In addition to blues and rock—he cites Bon Jovi, the Scorpions, Whitesnake, and U2 as vocal influences—Matera, who is fifty-five, has a love for Jewish music, and performed with his klezmer band, Szalom [Shalom] Chelm, during the awards ceremony and at other festival events.
Also at the ceremony was Shlomit Beck, an Israeli lawyer and a member of the Chelmer Organization of Israel, which represents the remnant of Chelm’s Jewish community in Israel and the diaspora. Its members include Jews from Chelm and their descendants. Prior to the German occupation in 1939, there had been about 15,000 Jews in Chelm, comprising over 44% of its population. Beck’s grandfather and grandmother lived in Chelm before World War II, and she manages the Chelmer Organization of Israel’s website and Facebook page.
Following the awards ceremony, we sat with Matera and Beck in the Galicia Jewish Museum café and filmed an interview in English. The transcript below, edited for length and clarity, is drawn from that June 23 recording of Matera.
When did you first start to become interested in Chelm’s Jewish history?
I was a very curious boy. I was always asking my grandmother about Chelm—how it was before the [Second World] War. The city at this time, in the early seventies, it was a very quiet, sort of sleepy town. Only on market days was it quite loud, but usually it was a very silent city. I felt there was only half of the city. I can describe it as just like a man only on one leg, without the other. She described Chelm from before the war times—that it was loud, full of flavors, different languages. It was a really multicultural, international city. I couldn’t see that at all. I tried to imagine how it looked, how it was.
Were you familiar with the Jewish depiction of Chelm in jokes and humorous stories?
There is a quite thick Polish book with Jewish jokes called By the Candles of Shabbat [Przy Szabasowych Siecach: Humor Zydowski, by Horacy Safrin]. I got it the first time when I was maybe a ten-year-old boy. My father bought me this book in Warsaw. I read it so many times, from the beginning until the end. And there was a whole part only about Jews from Chelm. So I discovered there—Hey! This is about my city! My city is very famous! There are so many jokes about my city! And I tried to understand why. And, of course, I know: I think that everybody else is jealous of us! Really, it is from jealousy. First, because we are famous, Chelmers, you know. And second, we have a very special point of view for life. It is something really amazing philosophically, sort of a different dimension. And I love it. We are special.
The Chelm jokes, Jewish jokes, Jewish humor are a very important part of my studying Jewish culture. Because, you know, these are not only jokes. They describe living, the Jewish style of life. When you are reading jokes about yeshivot, about rabbis, you are learning the life, you are touching real life, how it was one hundred years ago, how it was before the war, and it is very important.

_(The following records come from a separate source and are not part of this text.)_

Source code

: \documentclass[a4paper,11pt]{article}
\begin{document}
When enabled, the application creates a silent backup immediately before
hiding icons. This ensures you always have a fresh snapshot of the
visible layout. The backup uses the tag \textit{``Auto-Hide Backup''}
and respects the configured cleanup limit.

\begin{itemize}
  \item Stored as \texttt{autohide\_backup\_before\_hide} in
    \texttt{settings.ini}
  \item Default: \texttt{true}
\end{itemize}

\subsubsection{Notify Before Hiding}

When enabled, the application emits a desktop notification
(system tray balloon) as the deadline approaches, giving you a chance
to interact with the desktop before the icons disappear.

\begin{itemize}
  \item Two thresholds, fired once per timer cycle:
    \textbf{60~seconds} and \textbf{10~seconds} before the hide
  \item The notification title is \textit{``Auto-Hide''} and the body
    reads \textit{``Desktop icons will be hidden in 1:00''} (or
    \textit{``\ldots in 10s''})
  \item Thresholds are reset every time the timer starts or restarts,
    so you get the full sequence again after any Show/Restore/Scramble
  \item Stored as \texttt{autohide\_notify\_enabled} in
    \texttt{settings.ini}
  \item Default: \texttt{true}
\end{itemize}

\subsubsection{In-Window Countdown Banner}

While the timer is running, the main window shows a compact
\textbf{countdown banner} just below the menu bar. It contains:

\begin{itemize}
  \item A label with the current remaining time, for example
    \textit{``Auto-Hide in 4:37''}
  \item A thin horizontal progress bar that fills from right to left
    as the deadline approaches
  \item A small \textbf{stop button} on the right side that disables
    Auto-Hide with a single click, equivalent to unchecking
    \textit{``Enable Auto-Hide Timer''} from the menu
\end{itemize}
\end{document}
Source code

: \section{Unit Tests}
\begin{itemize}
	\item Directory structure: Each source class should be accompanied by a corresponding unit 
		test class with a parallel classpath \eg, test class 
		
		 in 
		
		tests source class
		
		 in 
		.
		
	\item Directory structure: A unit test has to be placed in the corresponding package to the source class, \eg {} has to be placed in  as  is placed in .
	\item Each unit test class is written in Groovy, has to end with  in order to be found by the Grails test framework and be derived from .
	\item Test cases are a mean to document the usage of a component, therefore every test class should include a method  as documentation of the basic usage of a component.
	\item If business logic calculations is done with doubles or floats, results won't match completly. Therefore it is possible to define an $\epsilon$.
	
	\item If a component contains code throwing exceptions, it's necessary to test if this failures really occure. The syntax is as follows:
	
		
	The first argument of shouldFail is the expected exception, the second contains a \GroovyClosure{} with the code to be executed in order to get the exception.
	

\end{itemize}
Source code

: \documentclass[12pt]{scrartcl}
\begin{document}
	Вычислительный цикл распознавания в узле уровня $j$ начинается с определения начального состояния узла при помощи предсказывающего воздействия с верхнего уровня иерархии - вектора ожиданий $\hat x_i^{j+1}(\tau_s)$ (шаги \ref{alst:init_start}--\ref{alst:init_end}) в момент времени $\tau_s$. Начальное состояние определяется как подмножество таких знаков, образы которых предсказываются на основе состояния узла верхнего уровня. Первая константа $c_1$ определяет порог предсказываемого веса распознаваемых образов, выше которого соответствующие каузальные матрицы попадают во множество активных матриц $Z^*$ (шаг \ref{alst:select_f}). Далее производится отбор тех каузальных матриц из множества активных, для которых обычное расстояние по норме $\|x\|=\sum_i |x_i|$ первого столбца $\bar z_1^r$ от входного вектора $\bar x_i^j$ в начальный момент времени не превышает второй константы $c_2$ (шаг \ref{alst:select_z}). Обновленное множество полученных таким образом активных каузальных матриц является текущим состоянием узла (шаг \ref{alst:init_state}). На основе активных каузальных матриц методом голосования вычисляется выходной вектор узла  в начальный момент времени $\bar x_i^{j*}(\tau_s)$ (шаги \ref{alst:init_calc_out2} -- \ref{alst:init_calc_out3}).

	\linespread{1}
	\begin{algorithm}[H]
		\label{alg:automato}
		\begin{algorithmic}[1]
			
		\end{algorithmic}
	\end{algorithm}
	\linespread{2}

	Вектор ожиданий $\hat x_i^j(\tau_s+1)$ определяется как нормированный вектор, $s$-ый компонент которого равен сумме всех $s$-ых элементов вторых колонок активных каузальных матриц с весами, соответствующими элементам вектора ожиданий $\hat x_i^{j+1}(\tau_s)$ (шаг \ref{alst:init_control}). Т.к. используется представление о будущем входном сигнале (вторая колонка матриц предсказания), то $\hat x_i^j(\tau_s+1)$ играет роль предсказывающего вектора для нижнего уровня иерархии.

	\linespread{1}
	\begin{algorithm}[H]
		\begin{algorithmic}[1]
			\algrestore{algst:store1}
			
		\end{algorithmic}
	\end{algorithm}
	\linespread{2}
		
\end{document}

Why did your father buy you that book?
He knew that I am interested in the Jewish history of my city from childhood. I was curious, so curious. I think that this is the reason that he bought me this book, because he knew that I loved this culture and I loved the history of my city, beautiful city. I loved Chelm always. I always said this is the most beautiful city in the whole world. This is my homeland and I never, never want to leave it or just say any bad words about this city, because it is really beautiful and something very special. You have to love this place.
[Later] I was also discovering old biblical Jewish culture. I was studying the bible. I loved to read the bible, especially psalms and the old stories from the Old Testament. I was reading at church and at home. I had a very strong need to study the culture of ancient Israel times.
Did you know any Jews from Chelm?
In 2005, for the first time I met a Jew from Chelm from the times before the war. He was an old man, and he passed away a few years ago: Chaim Lender. He was the former leader of the Chelmer Organization of Israel. When I met him, and we were walking all over Chelm, he showed me the Jewish Chelm, because I knew it only as my mom and grandmother remembered it, the Polish Chelm.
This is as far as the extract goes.